Today, most readers still associate poetry with the expression of emotion; indeed, Wordsworth's phrase spontaneous overflow of powerful feeling resounds in contemporary conceptions of poetry. But the position of sentiment in poetry was not always so secure, as attested by the largely forgotten intellectual struggles that produced Romanticism. To understand the etymology of sentiment in eighteenth-century English poetry, the author argues, we must begin by studying religious enthusiasm in the seventeenth century.

The literary fortunes of Enthusiasm provide a central clue to the changing terms in which moral subjectivity and political agency were fashioned during that period. Enthusiasm was consistently associated with religious fanaticism and was the butt of much satire and ridicule. Early in the eighteenth century, however, its definition became more unstable and complex.
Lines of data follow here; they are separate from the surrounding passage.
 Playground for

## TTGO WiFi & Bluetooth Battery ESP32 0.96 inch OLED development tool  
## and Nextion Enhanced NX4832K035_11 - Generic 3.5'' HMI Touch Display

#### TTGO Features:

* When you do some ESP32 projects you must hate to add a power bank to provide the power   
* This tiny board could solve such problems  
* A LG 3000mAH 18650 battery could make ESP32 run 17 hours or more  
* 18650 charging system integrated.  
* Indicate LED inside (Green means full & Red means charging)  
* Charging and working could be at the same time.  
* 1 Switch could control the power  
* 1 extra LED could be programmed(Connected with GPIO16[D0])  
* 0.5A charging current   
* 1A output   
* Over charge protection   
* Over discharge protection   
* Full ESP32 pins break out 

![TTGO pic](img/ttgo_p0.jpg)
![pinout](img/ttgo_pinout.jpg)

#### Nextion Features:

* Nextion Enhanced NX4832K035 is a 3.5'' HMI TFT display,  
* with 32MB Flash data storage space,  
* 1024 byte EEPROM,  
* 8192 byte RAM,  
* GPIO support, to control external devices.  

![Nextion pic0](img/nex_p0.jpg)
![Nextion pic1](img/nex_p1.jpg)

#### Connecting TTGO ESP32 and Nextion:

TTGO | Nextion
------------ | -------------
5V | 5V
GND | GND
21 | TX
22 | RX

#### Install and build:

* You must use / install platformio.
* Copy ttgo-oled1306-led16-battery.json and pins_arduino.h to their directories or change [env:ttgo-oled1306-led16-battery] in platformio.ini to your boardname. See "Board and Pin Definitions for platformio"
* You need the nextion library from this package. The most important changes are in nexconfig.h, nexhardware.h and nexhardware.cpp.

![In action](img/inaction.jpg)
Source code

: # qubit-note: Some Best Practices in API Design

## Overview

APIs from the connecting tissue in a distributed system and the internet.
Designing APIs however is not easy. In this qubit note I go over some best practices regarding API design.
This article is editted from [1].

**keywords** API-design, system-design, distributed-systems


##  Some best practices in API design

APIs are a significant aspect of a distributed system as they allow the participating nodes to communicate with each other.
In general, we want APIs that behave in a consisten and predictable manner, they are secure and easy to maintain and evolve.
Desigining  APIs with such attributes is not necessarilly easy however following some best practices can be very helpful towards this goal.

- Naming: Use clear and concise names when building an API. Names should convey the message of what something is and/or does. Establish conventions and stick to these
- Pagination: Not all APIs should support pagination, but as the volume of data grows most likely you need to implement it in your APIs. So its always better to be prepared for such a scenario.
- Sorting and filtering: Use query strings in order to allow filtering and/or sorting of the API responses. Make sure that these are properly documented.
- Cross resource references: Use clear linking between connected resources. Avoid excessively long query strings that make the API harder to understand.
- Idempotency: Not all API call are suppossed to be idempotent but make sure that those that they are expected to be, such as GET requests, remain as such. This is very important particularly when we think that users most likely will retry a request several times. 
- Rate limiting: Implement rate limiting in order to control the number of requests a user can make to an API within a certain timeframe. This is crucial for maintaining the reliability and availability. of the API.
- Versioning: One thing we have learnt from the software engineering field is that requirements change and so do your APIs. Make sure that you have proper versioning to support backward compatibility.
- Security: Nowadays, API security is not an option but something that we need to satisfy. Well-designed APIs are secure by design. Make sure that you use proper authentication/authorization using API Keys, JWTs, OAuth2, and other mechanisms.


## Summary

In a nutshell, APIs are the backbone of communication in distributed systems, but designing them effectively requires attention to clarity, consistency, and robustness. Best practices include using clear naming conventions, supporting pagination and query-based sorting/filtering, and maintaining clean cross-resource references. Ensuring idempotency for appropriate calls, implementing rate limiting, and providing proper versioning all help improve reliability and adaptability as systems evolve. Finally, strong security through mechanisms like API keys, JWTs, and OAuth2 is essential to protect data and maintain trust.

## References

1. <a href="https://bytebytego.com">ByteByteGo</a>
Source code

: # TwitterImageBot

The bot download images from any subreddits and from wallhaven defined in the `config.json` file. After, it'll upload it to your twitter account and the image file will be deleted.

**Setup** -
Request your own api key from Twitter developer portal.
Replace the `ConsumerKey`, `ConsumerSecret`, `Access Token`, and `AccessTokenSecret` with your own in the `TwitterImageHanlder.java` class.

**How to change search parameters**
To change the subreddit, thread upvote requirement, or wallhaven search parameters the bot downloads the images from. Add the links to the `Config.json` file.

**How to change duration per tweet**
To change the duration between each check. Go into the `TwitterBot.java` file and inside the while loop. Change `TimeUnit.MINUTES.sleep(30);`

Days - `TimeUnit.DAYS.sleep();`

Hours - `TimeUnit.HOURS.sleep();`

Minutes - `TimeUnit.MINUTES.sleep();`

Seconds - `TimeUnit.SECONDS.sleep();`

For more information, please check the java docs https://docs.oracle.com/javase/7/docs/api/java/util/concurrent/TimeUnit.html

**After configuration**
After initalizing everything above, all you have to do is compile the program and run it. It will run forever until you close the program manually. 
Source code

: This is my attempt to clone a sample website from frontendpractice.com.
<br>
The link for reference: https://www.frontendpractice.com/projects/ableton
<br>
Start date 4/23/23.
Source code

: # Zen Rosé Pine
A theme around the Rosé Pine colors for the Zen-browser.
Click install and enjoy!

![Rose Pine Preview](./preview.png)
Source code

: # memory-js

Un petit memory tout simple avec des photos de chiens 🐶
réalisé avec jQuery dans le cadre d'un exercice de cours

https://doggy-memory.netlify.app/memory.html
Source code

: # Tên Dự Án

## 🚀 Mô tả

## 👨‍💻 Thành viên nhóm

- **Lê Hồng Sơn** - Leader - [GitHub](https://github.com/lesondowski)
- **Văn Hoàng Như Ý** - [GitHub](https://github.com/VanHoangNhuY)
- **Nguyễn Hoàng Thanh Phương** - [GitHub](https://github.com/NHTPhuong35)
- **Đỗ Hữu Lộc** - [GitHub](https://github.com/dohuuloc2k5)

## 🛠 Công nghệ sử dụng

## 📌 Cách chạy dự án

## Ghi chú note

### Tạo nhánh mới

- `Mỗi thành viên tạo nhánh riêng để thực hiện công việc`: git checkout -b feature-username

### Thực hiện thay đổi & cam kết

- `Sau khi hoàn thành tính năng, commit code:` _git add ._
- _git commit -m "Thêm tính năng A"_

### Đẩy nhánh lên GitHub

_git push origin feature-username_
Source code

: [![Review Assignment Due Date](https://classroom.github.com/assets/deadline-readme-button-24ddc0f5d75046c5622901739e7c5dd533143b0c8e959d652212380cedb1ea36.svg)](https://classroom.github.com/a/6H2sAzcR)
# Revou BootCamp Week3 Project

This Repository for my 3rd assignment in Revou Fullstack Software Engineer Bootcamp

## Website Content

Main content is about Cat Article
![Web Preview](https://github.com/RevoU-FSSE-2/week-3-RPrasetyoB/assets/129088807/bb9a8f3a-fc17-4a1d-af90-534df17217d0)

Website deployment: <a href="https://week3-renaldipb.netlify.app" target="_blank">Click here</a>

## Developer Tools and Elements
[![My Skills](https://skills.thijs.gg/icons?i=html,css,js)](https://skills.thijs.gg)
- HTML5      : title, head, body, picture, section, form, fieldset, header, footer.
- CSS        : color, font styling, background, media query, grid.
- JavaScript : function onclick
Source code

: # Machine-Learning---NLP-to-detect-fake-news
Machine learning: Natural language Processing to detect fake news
Elations traces the evolution and differentiation of a poetic enthusiasm from religious enthusiasm as the feeling modulated into a discourse in which poets confronted the limits of form and experimented with new modes of subjectivity. This rehabilitated enthusiasm is exemplified in detailed new readings of Thomson's The Seasons and Young's Night-Thoughts.

Experiments with affect entailed the unmaking and remaking of poetic vocabularies. The overhauling of poetic discourse coincided with the refurbishing of affective and moral subjects. In an era without the concept of the unconscious, Enthusiasm provided a framework within which self-estrangement could be conceived and managed, and it regulated the synthesis of the moral subject. Interludes of elation effected an alienation of self from world that claimed to usher in an authoritative hermeneutic and moral subjectivity. The recovery of a discourse of Enthusiasm in eighteenth-century poetry and aesthetics became a means of reformulating the affective and nonrationalistic bases of a moral subjectivity that was regarded as a necessary foundation for any kind of civil society.